===== PROVIDED INFORMATION =====
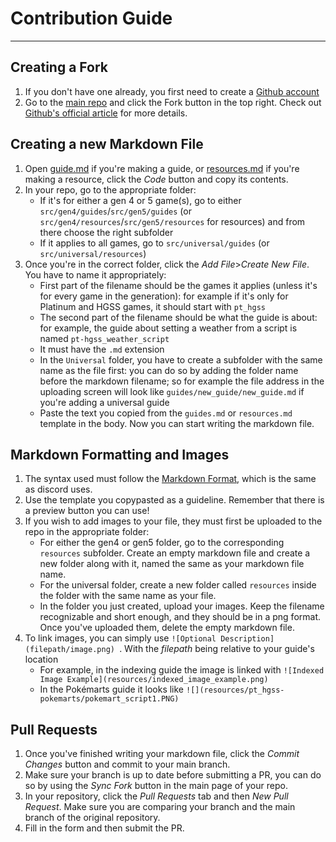 # Contribution Guide
--- 
## Creating a Fork
1) If you don't have one already, you first need to create a [Github account](https://github.com/signup)
2) Go to the [main repo](https://github.com/kingdom-of-ds-hacking/kingdom-of-ds-hacking.github.io) and click the Fork button in the top right. Check out [Github's official article](https://docs.github.com/en/get-started/quickstart/fork-a-repo#forking-a-repository) for more details.

## Creating a new Markdown File
1) Open [guide.md](https://github.com/kingdom-of-ds-hacking/kingdom-of-ds-hacking.github.io/blob/main/templates/guides/guides.md) if you're making a guide, or [resources.md](https://github.com/kingdom-of-ds-hacking/kingdom-of-ds-hacking.github.io/blob/main/templates/resources/resources.md) if you're making a resource, click the *Code* button and copy its contents.
2) In your repo, go to the appropriate folder:
   * If it's for either a gen 4 or 5 game(s), go to either `src/gen4/guides`/`src/gen5/guides` (or `src/gen4/resources`/`src/gen5/resources` for resources) and from there choose the right subfolder
   * If it applies to all games, go to `src/universal/guides` (or `src/universal/resources`)
3) Once you're in the correct folder, click the *Add File*>*Create New File*. You have to name it appropriately:
   * First part of the filename should be the games it applies (unless it's for every game in the generation): for example if it's only for Platinum and HGSS games, it should start with `pt_hgss`
   * The second part of the filename should be what the guide is about: for example, the guide about setting a weather from a script is named `pt-hgss_weather_script`
   * It must have the `.md` extension
   * In the `Universal` folder, you have to create a subfolder with the same name as the file first: you can do so by adding the folder name before the markdown filename; so for example the file address in the uploading screen will look like `guides/new_guide/new_guide.md` if you're adding a universal guide
   * Paste the text you copied from the `guides.md` or `resources.md` template in the body. Now you can start writing the markdown file.

## Markdown Formatting and Images
1) The syntax used must follow the [Markdown Format](https://www.markdownguide.org/basic-syntax/), which is the same as discord uses.
2) Use the template you copypasted as a guideline. Remember that there is a preview button you can use!
3) If you wish to add images to your file, they must first be uploaded to the repo in the appropriate folder:
   * For either the gen4 or gen5 folder, go to the corresponding `resources` subfolder. Create an empty markdown file and create a new folder along with it, named the same as your markdown file name.
   * For the universal folder, create a new folder called `resources` inside the folder with the same name as your file.
   * In the folder you just created, upload your images. Keep the filename recognizable and short enough, and they should be in a png format. Once you've uploaded them, delete the empty markdown file.
4) To link images, you can simply use ```![Optional Description](filepath/image.png) ```. With the *filepath* being relative to your guide's location
   * For example, in the indexing guide the image is linked with `![Indexed Image Example](resources/indexed_image_example.png)`
   * In the Pokémarts guide it looks like `![](resources/pt_hgss-pokemarts/pokemart_script1.PNG)`

## Pull Requests
1) Once you've finished writing your markdown file, click the *Commit Changes* button and commit to your main branch.
2) Make sure your branch is up to date before submitting a PR, you can do so by using the *Sync Fork* button in the main page of your repo.
3) In your repository, click the *Pull Requests* tab and then *New Pull Request*. Make sure you are comparing your branch and the main branch of the original repository.
4) Fill in the form and then submit the PR.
=====
In the answer, set down only the lines from the opening line of the listing through the line that holds "## Markdown Formatting and Images", exactly as they appear, minus the pictures.

§ WRITTEN SOLUTION:
 # Contribution Guide
--- 
## Creating a Fork
1) If you don't have one already, you first need to create a [Github account](https://github.com/signup)
2) Go to the [main repo](https://github.com/kingdom-of-ds-hacking/kingdom-of-ds-hacking.github.io) and click the Fork button in the top right. Check out [Github's official article](https://docs.github.com/en/get-started/quickstart/fork-a-repo#forking-a-repository) for more details.

## Creating a new Markdown File
1) Open [guide.md](https://github.com/kingdom-of-ds-hacking/kingdom-of-ds-hacking.github.io/blob/main/templates/guides/guides.md) if you're making a guide, or [resources.md](https://github.com/kingdom-of-ds-hacking/kingdom-of-ds-hacking.github.io/blob/main/templates/resources/resources.md) if you're making a resource, click the *Code* button and copy its contents.
2) In your repo, go to the appropriate folder:
   * If it's for either a gen 4 or 5 game(s), go to either `src/gen4/guides`/`src/gen5/guides` (or `src/gen4/resources`/`src/gen5/resources` for resources) and from there choose the right subfolder
   * If it applies to all games, go to `src/universal/guides` (or `src/universal/resources`)
3) Once you're in the correct folder, click the *Add File*>*Create New File*. You have to name it appropriately:
   * First part of the filename should be the games it applies (unless it's for every game in the generation): for example if it's only for Platinum and HGSS games, it should start with `pt_hgss`
   * The second part of the filename should be what the guide is about: for example, the guide about setting a weather from a script is named `pt-hgss_weather_script`
   * It must have the `.md` extension
   * In the `Universal` folder, you have to create a subfolder with the same name as the file first: you can do so by adding the folder name before the markdown filename; so for example the file address in the uploading screen will look like `guides/new_guide/new_guide.md` if you're adding a universal guide
   * Paste the text you copied from the `guides.md` or `resources.md` template in the body. Now you can start writing the markdown file.

## Markdown Formatting and Images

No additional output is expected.